Valley and village in Jammu and Kashmir, India

Chinta Valley is a valley and a village located 20 km northeast of Bhaderwah town on Bhaderwah-Jai road. It is covered with thick coniferous forests from all sides with a stream flowing through it known as Chinta Nallah. (Note: Nallah is local word which refers to water stream or rivulet.) A village called Thuba divides the valley from Bhaderwah. Chinta Valley is known for its beauty and it is famous place for tourist.

==About==
Chinta is situated at the elevation of 6,500 ft above sea level in Bhaderwah tehsil (subdistrict) of Doda district. Famous Subarnag peak having Subarnag temple (Note: Subar Nag Temple, an ancient temple dedicated to Subar Nag or Seshnag; a serpentine divinity in the Hindu religion, is located in the Doda district.) (10,200 ft above sea level) is only six Kilometers far through bridle path near the Bhaderwah-Chinta road. Bhaderwah Festival is celebrated every year starts from Raksha Bandan and ends on the full moon day of November in Chinta and other villages of Bhaderwah. A Govt Primary Health Center (PHC) is also located in Chinta.

==Tourism==
Chinta is one of the tourist destinations in Bhaderwah, Jammu and Kashmir. Chinta and Jai valleys have the favourable climate and environment for basics and training in paragliding. Paragliding is the special attraction of hilly areas but it is feasible all over the year except wet seasons.
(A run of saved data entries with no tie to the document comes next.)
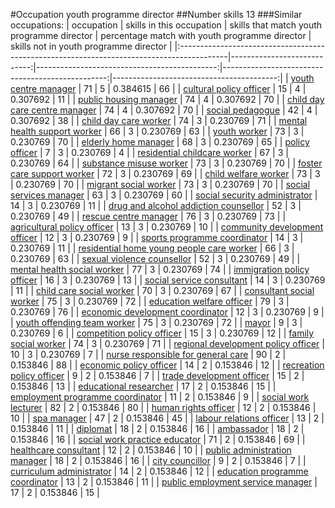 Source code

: #Occupation youth programme director
##Number skills 13
###Similar occupations:
| occupation                                                                                |   skills in this occupation |   skills that match youth programme director |   percentage match with youth programme director |   skills not in youth programme director |
|:------------------------------------------------------------------------------------------|----------------------------:|---------------------------------------------:|-------------------------------------------------:|-----------------------------------------:|
| [youth centre manager](youth_centre_manager.md)                                           |                          71 |                                            5 |                                         0.384615 |                                       66 |
| [cultural policy officer](cultural_policy_officer.md)                                     |                          15 |                                            4 |                                         0.307692 |                                       11 |
| [public housing manager](public_housing_manager.md)                                       |                          74 |                                            4 |                                         0.307692 |                                       70 |
| [child day care centre manager](child_day_care_centre_manager.md)                         |                          74 |                                            4 |                                         0.307692 |                                       70 |
| [social pedagogue](social_pedagogue.md)                                                   |                          42 |                                            4 |                                         0.307692 |                                       38 |
| [child day care worker](child_day_care_worker.md)                                         |                          74 |                                            3 |                                         0.230769 |                                       71 |
| [mental health support worker](mental_health_support_worker.md)                           |                          66 |                                            3 |                                         0.230769 |                                       63 |
| [youth worker](youth_worker.md)                                                           |                          73 |                                            3 |                                         0.230769 |                                       70 |
| [elderly home manager](elderly_home_manager.md)                                           |                          68 |                                            3 |                                         0.230769 |                                       65 |
| [policy officer](policy_officer.md)                                                       |                           7 |                                            3 |                                         0.230769 |                                        4 |
| [residential childcare worker](residential_childcare_worker.md)                           |                          67 |                                            3 |                                         0.230769 |                                       64 |
| [substance misuse worker](substance_misuse_worker.md)                                     |                          73 |                                            3 |                                         0.230769 |                                       70 |
| [foster care support worker](foster_care_support_worker.md)                               |                          72 |                                            3 |                                         0.230769 |                                       69 |
| [child welfare worker](child_welfare_worker.md)                                           |                          73 |                                            3 |                                         0.230769 |                                       70 |
| [migrant social worker](migrant_social_worker.md)                                         |                          73 |                                            3 |                                         0.230769 |                                       70 |
| [social services manager](social_services_manager.md)                                     |                          63 |                                            3 |                                         0.230769 |                                       60 |
| [social security administrator](social_security_administrator.md)                         |                          14 |                                            3 |                                         0.230769 |                                       11 |
| [drug and alcohol addiction counsellor](drug_and_alcohol_addiction_counsellor.md)         |                          52 |                                            3 |                                         0.230769 |                                       49 |
| [rescue centre manager](rescue_centre_manager.md)                                         |                          76 |                                            3 |                                         0.230769 |                                       73 |
| [agricultural policy officer](agricultural_policy_officer.md)                             |                          13 |                                            3 |                                         0.230769 |                                       10 |
| [community development officer](community_development_officer.md)                         |                          12 |                                            3 |                                         0.230769 |                                        9 |
| [sports programme coordinator](sports_programme_coordinator.md)                           |                          14 |                                            3 |                                         0.230769 |                                       11 |
| [residential home young people care worker](residential_home_young_people_care_worker.md) |                          66 |                                            3 |                                         0.230769 |                                       63 |
| [sexual violence counsellor](sexual_violence_counsellor.md)                               |                          52 |                                            3 |                                         0.230769 |                                       49 |
| [mental health social worker](mental_health_social_worker.md)                             |                          77 |                                            3 |                                         0.230769 |                                       74 |
| [immigration policy officer](immigration_policy_officer.md)                               |                          16 |                                            3 |                                         0.230769 |                                       13 |
| [social service consultant](social_service_consultant.md)                                 |                          14 |                                            3 |                                         0.230769 |                                       11 |
| [child care social worker](child_care_social_worker.md)                                   |                          70 |                                            3 |                                         0.230769 |                                       67 |
| [consultant social worker](consultant_social_worker.md)                                   |                          75 |                                            3 |                                         0.230769 |                                       72 |
| [education welfare officer](education_welfare_officer.md)                                 |                          79 |                                            3 |                                         0.230769 |                                       76 |
| [economic development coordinator](economic_development_coordinator.md)                   |                          12 |                                            3 |                                         0.230769 |                                        9 |
| [youth offending team worker](youth_offending_team_worker.md)                             |                          75 |                                            3 |                                         0.230769 |                                       72 |
| [mayor](mayor.md)                                                                         |                           9 |                                            3 |                                         0.230769 |                                        6 |
| [competition policy officer](competition_policy_officer.md)                               |                          15 |                                            3 |                                         0.230769 |                                       12 |
| [family social worker](family_social_worker.md)                                           |                          74 |                                            3 |                                         0.230769 |                                       71 |
| [regional development policy officer](regional_development_policy_officer.md)             |                          10 |                                            3 |                                         0.230769 |                                        7 |
| [nurse responsible for general care](nurse_responsible_for_general_care.md)               |                          90 |                                            2 |                                         0.153846 |                                       88 |
| [economic policy officer](economic_policy_officer.md)                                     |                          14 |                                            2 |                                         0.153846 |                                       12 |
| [recreation policy officer](recreation_policy_officer.md)                                 |                           9 |                                            2 |                                         0.153846 |                                        7 |
| [trade development officer](trade_development_officer.md)                                 |                          15 |                                            2 |                                         0.153846 |                                       13 |
| [educational researcher](educational_researcher.md)                                       |                          17 |                                            2 |                                         0.153846 |                                       15 |
| [employment programme coordinator](employment_programme_coordinator.md)                   |                          11 |                                            2 |                                         0.153846 |                                        9 |
| [social work lecturer](social_work_lecturer.md)                                           |                          82 |                                            2 |                                         0.153846 |                                       80 |
| [human rights officer](human_rights_officer.md)                                           |                          12 |                                            2 |                                         0.153846 |                                       10 |
| [spa manager](spa_manager.md)                                                             |                          47 |                                            2 |                                         0.153846 |                                       45 |
| [labour relations officer](labour_relations_officer.md)                                   |                          13 |                                            2 |                                         0.153846 |                                       11 |
| [diplomat](diplomat.md)                                                                   |                          18 |                                            2 |                                         0.153846 |                                       16 |
| [ambassador](ambassador.md)                                                               |                          18 |                                            2 |                                         0.153846 |                                       16 |
| [social work practice educator](social_work_practice_educator.md)                         |                          71 |                                            2 |                                         0.153846 |                                       69 |
| [healthcare consultant](healthcare_consultant.md)                                         |                          12 |                                            2 |                                         0.153846 |                                       10 |
| [public administration manager](public_administration_manager.md)                         |                          18 |                                            2 |                                         0.153846 |                                       16 |
| [city councillor](city_councillor.md)                                                     |                           9 |                                            2 |                                         0.153846 |                                        7 |
| [curriculum administrator](curriculum_administrator.md)                                   |                          14 |                                            2 |                                         0.153846 |                                       12 |
| [education programme coordinator](education_programme_coordinator.md)                     |                          13 |                                            2 |                                         0.153846 |                                       11 |
| [public employment service manager](public_employment_service_manager.md)                 |                          17 |                                            2 |                                         0.153846 |                                       15 |
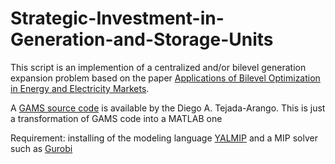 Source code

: # Strategic-Investment-in-Generation-and-Storage-Units
This script is an implemention of a centralized and/or bilevel generation expansion problem based on the paper [Applications of Bilevel Optimization in Energy and Electricity Markets](https://doi.org/10.1007/978-3-030-52119-6_5).

A [GAMS source code](https://github.com/datejada/SIGASUS) is available by the Diego A. Tejada-Arango. This is just a transformation of GAMS code into a MATLAB one

Requirement: installing of the modeling language [YALMIP](https://yalmip.github.io/) and a MIP solver such as [Gurobi](https://www.gurobi.com/)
Six kilometres before Chinta Valley, on the Chinta-Bhaderwah road, a footpath leads towards the Subarnag peak, where everyone can get a sweeping view of the Chinta valley and the entire town of Bhaderwah.

===Road connectivity===
There are three roads which connects Jai Valley to other parts, which are as follows;

====Main road====
- Bhaderwah-Chinta-Jai Road, a 32 km road from Bhaderwah town to Jai Valley passing through Chinta at a distance of 20 km, having blacktop except some areas, is the main road which is commonly used to visit Chinta.

====Alternate roads====
There are two under construction alternate roads which are actually meant for Jai Valley known as Gandoh-Jai Road and Kahara-Jai Road but they can be used for Chinta also because Chinta is at a distance of 10 Kilometers south from Jai.

==Famous food==
Bhaderwahi kidney beans are very famous in the Jammu region. These bean are intercropped with maizes in the Chinta Valley of Doda district.